DepthTrack. DepthTrack contains 150 training and 50 testing RGB-D long-term video sequences. As shown in Table IV below, we compared our model with existing state-of-the-art (SOTA) RGB-D trackers on this dataset. Under the same image resolution settings, our UM-ODTrack256 outperformed ViPT by 1.1%, 2.6%, and 1.8% in tracking precision (Pr), recall (Re), and F-score, respectively. Additionally, due to the proposed efficient gated attention mechanism, our UM-ODTrack384 achieved SOTA performance in the RGB-D tracking field. Notably, when the input size increased from 256 to 384, UM-ODTrack achieved a significant performance boost. This indicates that our temporal association method combined with a large input resolution is particularly important in multimodal long-term tracking scenarios.

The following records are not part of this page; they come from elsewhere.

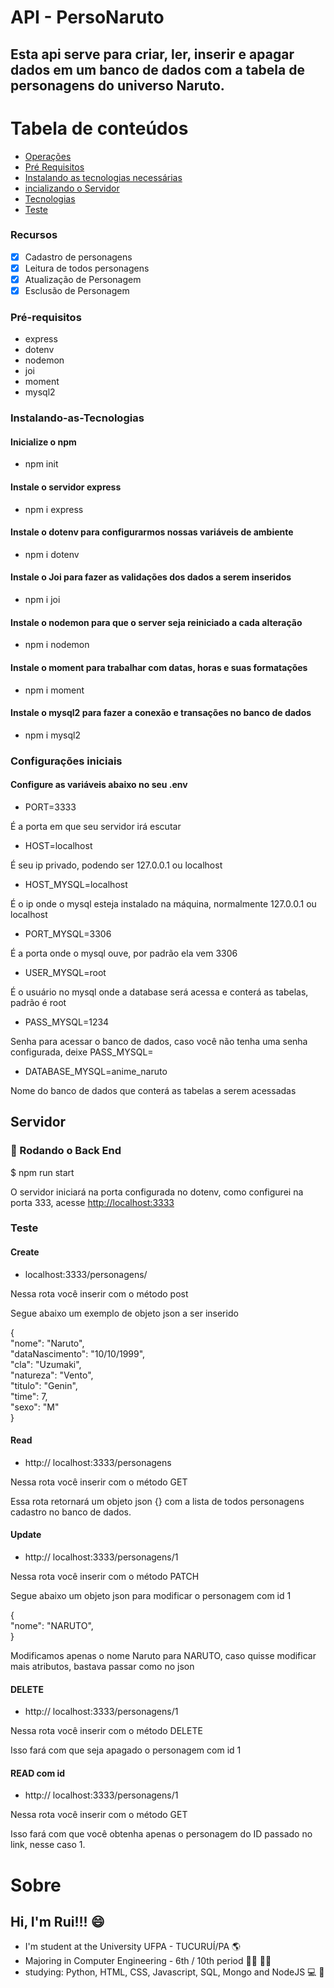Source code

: # API - PersoNaruto

## Esta api serve para criar, ler, inserir e apagar dados em um banco de dados com a tabela de personagens do universo Naruto.

Tabela de conteúdos
=================
<!--ts-->

   * [Operações](###Recursos)
   * [Pré Requisitos](###Pré-requisitos)
   * [Instalando as tecnologias necessárias](###Instalando-as-Tecnologias)
   * [incializando o Servidor](##Servidor)
   * [Tecnologias](#tecnologias)
   * [Teste](###Teste)
<!--te-->

### Recursos

- [x] Cadastro de personagens
- [x] Leitura de todos personagens
- [X] Atualização de Personagem
- [X] Esclusão de Personagem

### Pré-requisitos
- express
- dotenv
- nodemon
- joi
- moment
- mysql2

### Instalando-as-Tecnologias

#### Inicialize o npm

- npm init

#### Instale o servidor express 

- npm i express

#### Instale o dotenv para configurarmos nossas variáveis de ambiente

- npm i dotenv

#### Instale o Joi para fazer as validações dos dados a serem inseridos

- npm i joi

#### Instale o nodemon para que o server seja reiniciado a cada alteração

- npm i nodemon

#### Instale o moment para trabalhar com datas, horas e suas formatações

- npm i moment

#### Instale o mysql2 para fazer a conexão e transações no banco de dados

- npm i mysql2


### Configurações iniciais

#### Configure as variáveis abaixo no seu .env

- PORT=3333

É a porta em que seu servidor irá escutar

- HOST=localhost

É seu ip privado, podendo ser 127.0.0.1 ou localhost

- HOST_MYSQL=localhost

É o ip onde o mysql esteja instalado na máquina, normalmente 127.0.0.1 ou localhost

- PORT_MYSQL=3306

É a porta onde o mysql ouve, por padrão ela vem 3306

- USER_MYSQL=root

É o usuário no mysql onde a database será acessa e conterá as tabelas, padrão é root

- PASS_MYSQL=1234

Senha para acessar o banco de dados, caso você não tenha uma senha configurada, deixe PASS_MYSQL=

- DATABASE_MYSQL=anime_naruto

Nome do banco de dados que conterá as tabelas a serem acessadas

## Servidor

### 🎲 Rodando o Back End

<p> $ npm run start </p>

 O servidor iniciará na porta configurada no dotenv, como configurei na porta 333, acesse <http://localhost:3333>

### Teste

#### Create

- localhost:3333/personagens/

Nessa rota você inserir com o método post

Segue abaixo um exemplo de objeto json a ser inserido
<p>
 {</br>
    "nome": "Naruto",</br>
    "dataNascimento": "10/10/1999",</br>
    "cla": "Uzumaki",</br>
    "natureza": "Vento",</br>
    "titulo": "Genin",</br>
    "time": 7,</br>
    "sexo": "M"</br>
 }   
</p>


#### Read

- http:// localhost:3333/personagens

Nessa rota você inserir com o método GET

Essa rota retornará um objeto json {} com a lista de todos personagens cadastro no banco de dados.


#### Update

- http:// localhost:3333/personagens/1

Nessa rota você inserir com o método PATCH

Segue abaixo um objeto json para modificar o personagem com id 1

<p>
 {</br>
    "nome": "NARUTO",</br>
 }   
</p>

Modificamos apenas o nome Naruto para NARUTO, caso quisse modificar mais atributos, bastava passar como no json


#### DELETE

- http:// localhost:3333/personagens/1

Nessa rota você inserir com o método DELETE

Isso fará com que seja apagado o personagem com id 1

#### READ com id

- http:// localhost:3333/personagens/1

Nessa rota você inserir com o método GET

Isso fará com que você obtenha apenas o personagem do ID passado no link, nesse caso 1.


# Sobre 

## Hi, I'm Rui!!! 😄
- I'm student at the University UFPA - TUCURUÍ/PA 🌎 
- Majoring in Computer Engineering - 6th / 10th period 👨‍💻 👨‍🎓 
- studying: Python, HTML, CSS, Javascript, SQL, Mongo and NodeJS 💻 📔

VOT-RGBD2022. VOT-RGBD2022 is a short-term tracking dataset containing 127 RGB-D video sequences. As reported in Table V below, our tracker achieved new state-of-the-art results compared to most other tracking algorithms. Specifically, our UM-ODTrack256 obtained scores of 78.0%, 81.4%, and 94.8% on the EAO, accuracy, and robustness metrics, respectively. Compared to the latest unified tracker Un-Track, our UM-ODTrack256 achieved improvements of 5.9% and 7.9% in Expected Average Overlap (EAO) and robustness score, respectively. This indicates that our unified modeling technique is more effective for general feature learning and can provide a suitable and stable feature space for each modality (i.e., depth modality).

LasHeR. LasHeR is a large-scale RGB-T tracking dataset containing 245 short-term test video sequences. The results are reported in Figure 7 below, where our UM-ODTrack achieved surprising results, significantly outperforming the previous SOTA RGB-T tracking algorithms by 4.5% and 6.3% on the success and precision plots, respectively. These results align with our expectations that feature learning based on the gated attention mechanism can adaptively extract and fuse features from different modalities to improve multimodal tracking performance. Meanwhile, to verify that our gated perceptron can effectively address various challenges, including occlusion (NO), partial occlusion (PO), total occlusion (TO), low illumination (LI), low resolution (LR), deformation (DEF), background clutter (BC), motion blur (MB), thermal crossover (TC), camera motion (CM), fast motion (FM), scale variation (SV), transparent occlusion (HO), high illumination (HI), abrupt illumination variation (AIV), similar appearance (SA), aspect ratio change (ARC), out-of-view (OV), and frame loss (FL), we present the attribute evaluation results on the LasHeR dataset. As shown in Figure 6, our UM-ODTrack performed well on each attribute. Therefore, it can be demonstrated that our video-level multimodal modeling scheme with a gated perceptron can effectively unify and fuse multimodal features, enabling our tracker to handle complex tracking scenarios effectively.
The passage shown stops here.